### Task details
Please restate word for word only the lines that start at the one containing "A slackbot to" and continue to the final line of the material.

------------------------------

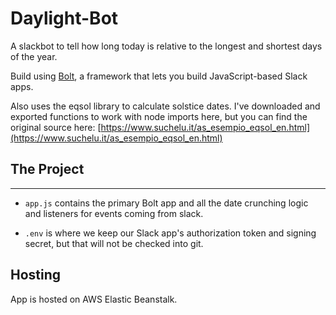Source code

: # Daylight-Bot

A slackbot to tell how long today is relative to the longest and shortest days of the year.

Build using [Bolt](https://slack.dev/bolt), a framework that lets you build JavaScript-based Slack apps.

Also uses the eqsol library to calculate solstice dates. I've downloaded and exported functions to work with node imports here, but you can find the original source here: [https://www.suchelu.it/as_esempio_eqsol_en.html](https://www.suchelu.it/as_esempio_eqsol_en.html)

## The Project

---

- `app.js` contains the primary Bolt app and all the date crunching logic and listeners for events coming from slack.

- `.env` is where we keep our Slack app's authorization token and signing secret, but that will not be checked into git.

## Hosting

App is hosted on AWS Elastic Beanstalk.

------------------------------

### Response for this exercise
A slackbot to tell how long today is relative to the longest and shortest days of the year.

Build using [Bolt](https://slack.dev/bolt), a framework that lets you build JavaScript-based Slack apps.

Also uses the eqsol library to calculate solstice dates. I've downloaded and exported functions to work with node imports here, but you can find the original source here: [https://www.suchelu.it/as_esempio_eqsol_en.html](https://www.suchelu.it/as_esempio_eqsol_en.html)

## The Project

---

- `app.js` contains the primary Bolt app and all the date crunching logic and listeners for events coming from slack.

- `.env` is where we keep our Slack app's authorization token and signing secret, but that will not be checked into git.

## Hosting

App is hosted on AWS Elastic Beanstalk.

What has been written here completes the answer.